Apply the solvent with a disposable cloth, and turn the cloth often to avoid smearing the adhesive around the finish. A light buffing with a damp cloth should take care of any solvent streaks left behind.

As you play your guitar oils from your hands, and other dirt gets mashed onto the fingerboard. In fact, the fingerboard is the dirtiest part of most guitars:

When you're changing strings, you have an opportunity to wipe down the fingerboard and really clean things up. (By the way, it doesn't hurt any guitar to take all the strings off at the same time.) If the dirt buildup is really bad, simply wiping with a damp cloth won't suffice. Get some extra fine steel wool (grade #0000) and scrub the fingerboard gently across its surface, parallel to the frets:

As you scrub, make sure you don't snag the ends of the frets! There's usually no need for cleaning agents, because the steel wool will scrape the dirt away. Some players talk of "feeding" the unfinished surface of the fingerboard with oil. Fingerboards are not actually hungry and don't really need to be fed, but a light coating of oil gives them a finished and clean look. If you do choose to oil the fingerboard, do it with care. Use a tiny amount of lemon oil or mineral oil on the rag, wipe it on the fingerboard, and then wipe it all off. You don't want to saturate the fingerboard, and you don't want a lot of oil running down into the fret slots. If there are cracks in your fingerboard, consider having them filled professionally, and don't get oil in the cracks. Generally, you'll want to stay away from linseed and other natural vegetable oils, which become sticky and gummy over time:

This kind of fingerboard cleaning should be a once-a-year event, at the most. Too much scrubbing and oiling can easily do more damage than good.

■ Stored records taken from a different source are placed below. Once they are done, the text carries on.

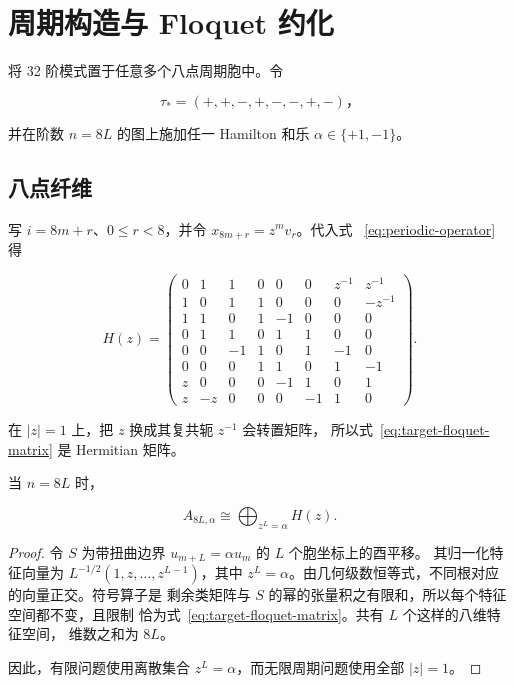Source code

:\section{周期构造与 Floquet 约化}\label{sec:periodic-construction}

将 32 阶模式置于任意多个八点周期胞中。令

\begin{equation}
\label{eq:target-triangle-word}
\tau_*=(+,+,-,+,-,-,+,-)\text{，}
\end{equation}

并在阶数 \(n=8L\) 的图上施加任一 Hamilton 和乐
\(\alpha\in\{+1,-1\}\)。

\subsection{八点纤维}

写 \(i=8m+r\)、\(0\leq r<8\)，并令 \(x_{8m+r}=z^mv_r\)。代入式~
\eqref{eq:periodic-operator} 得

\begin{equation}
\label{eq:target-floquet-matrix}
H(z)=\begin{pmatrix}
0 & 1 & 1 & 0 & 0 & 0 & z^{-1} & z^{-1} \\
1 & 0 & 1 & 1 & 0 & 0 & 0 & -z^{-1} \\
1 & 1 & 0 & 1 & -1 & 0 & 0 & 0 \\
0 & 1 & 1 & 0 & 1 & 1 & 0 & 0 \\
0 & 0 & -1 & 1 & 0 & 1 & -1 & 0 \\
0 & 0 & 0 & 1 & 1 & 0 & 1 & -1 \\
z & 0 & 0 & 0 & -1 & 1 & 0 & 1 \\
z & -z & 0 & 0 & 0 & -1 & 1 & 0
\end{pmatrix}.
\end{equation}

在 \(\lvert z\rvert=1\) 上，把 \(z\) 换成其复共轭 \(z^{-1}\) 会转置矩阵，
所以式~\eqref{eq:target-floquet-matrix} 是 Hermitian 矩阵。

\begin{proposition}[有限 Floquet 分解]
\label{prop:finite-floquet-decomposition}
当 \(n=8L\) 时，

\begin{equation}
\label{eq:target-finite-decomposition}
A_{8L,\alpha} \cong \bigoplus_{z^L=\alpha} H(z).
\end{equation}

\end{proposition}
\begin{proof}
令 \(S\) 为带扭曲边界 \(u_{m+L}=\alpha u_m\) 的 \(L\) 个胞坐标上的酉平移。
其归一化特征向量为 \(L^{-1/2}(1,z,\ldots,z^{L-1})\)，其中
\(z^L=\alpha\)。由几何级数恒等式，不同根对应的向量正交。符号算子是
剩余类矩阵与 \(S\) 的幂的张量积之有限和，所以每个特征空间都不变，且限制
恰为式~\eqref{eq:target-floquet-matrix}。共有 \(L\) 个这样的八维特征空间，
维数之和为 \(8L\)。

因此，有限问题使用离散集合 \(z^L=\alpha\)，而无限周期问题使用全部
\(\lvert z\rvert=1\)。

\end{proof}
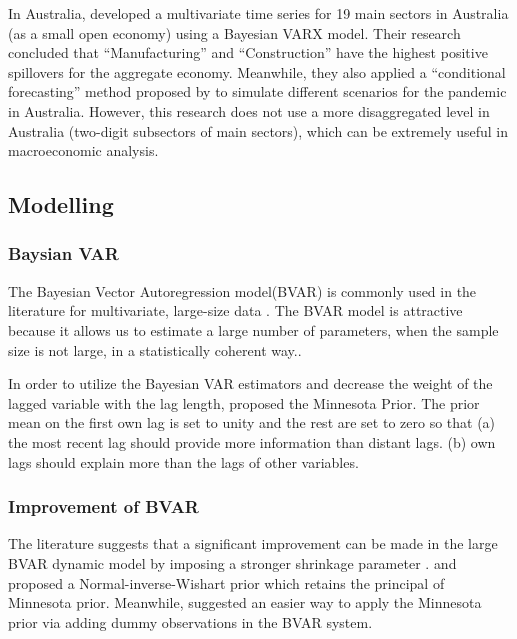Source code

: \documentclass[11pt,a4paper,]{article}
\begin{document}
In Australia, \textcite{anderson2020} developed a multivariate time series for 19 main sectors in Australia (as a small open economy) using a Bayesian VARX model. Their research concluded that ``Manufacturing'' and ``Construction'' have the highest positive spillovers for the aggregate economy. Meanwhile, they also applied a ``conditional forecasting'' method proposed by \textcite{waggoner1999} to simulate different scenarios for the pandemic in Australia. However, this research does not use a more disaggregated level in Australia (two-digit subsectors of main sectors), which can be extremely useful in macroeconomic analysis.

\hypertarget{modelling}{%
\subsection{Modelling}\label{modelling}}

\hypertarget{baysian-var}{%
\subsubsection{Baysian VAR}\label{baysian-var}}

The Bayesian Vector Autoregression model(BVAR) is commonly used in the literature for multivariate, large-size data \autocites[e.g.][]{anderson2020,litterman1986,banbura2010large}. The BVAR model is attractive because it allows us to estimate a large number of parameters, when the sample size is not large, in a statistically coherent way.\autocite{litterman1986,wozniak2016bayesian}.

In order to utilize the Bayesian VAR estimators and decrease the weight of the lagged variable with the lag length, \textcite{litterman1979} proposed the Minnesota Prior. The prior mean on the first own lag is set to unity and the rest are set to zero so that (a) the most recent lag should provide more information than distant lags. (b) own lags should explain more than the lags of other variables.

\hypertarget{improvement-of-bvar}{%
\subsubsection{Improvement of BVAR}\label{improvement-of-bvar}}

The literature suggests that a significant improvement can be made in the large BVAR dynamic model by imposing a stronger shrinkage parameter \autocite{banbura2010large,litterman1986}. \textcite{robertson1999vector} and \textcite{kadiyala1997} proposed a Normal-inverse-Wishart prior which retains the principal of Minnesota prior. Meanwhile, \textcite{banbura2010large} suggested an easier way to apply the Minnesota prior via adding dummy observations in the BVAR system.
\end{document}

Lemon oil and other oils are often sold as instrument polish. None of these will injure any finish, and can be used without fear of damaging the finish itself. The oil type cleaners will tend to remove oil soluble dirt, BUT, it is very important to realize that oils and polishes can penetrate any little breaks in the finish, and may make quite a mess over time.

A guitar with cracks or a "crazed" finish, should be approached with utmost caution. Oily polishes will leach right through the cracks in the finish and stain the surface of the wood, and the stains will "bleed" and become more ugly as the years go by:

The creamy white commercial guitar polishes will leave a high shine, and will clean a new finish beautifully. But an old, crazed finish will absorb the polish and will look like an old dried riverbed with white outlined cracks:

Some creamy polishes have a tendency to build up on the surface, leaving a film behind. This film may look shiny and clean, but it may actually be somewhat likely to water-spot and collect dirt. So, it is possible to build up a waxy finish coating that in itself requires more maintenance than the finish underneath. If you have a problem with one brand of creamy polish, try cleaning it off with the light detergent and water on a cloth, then switching to another brand.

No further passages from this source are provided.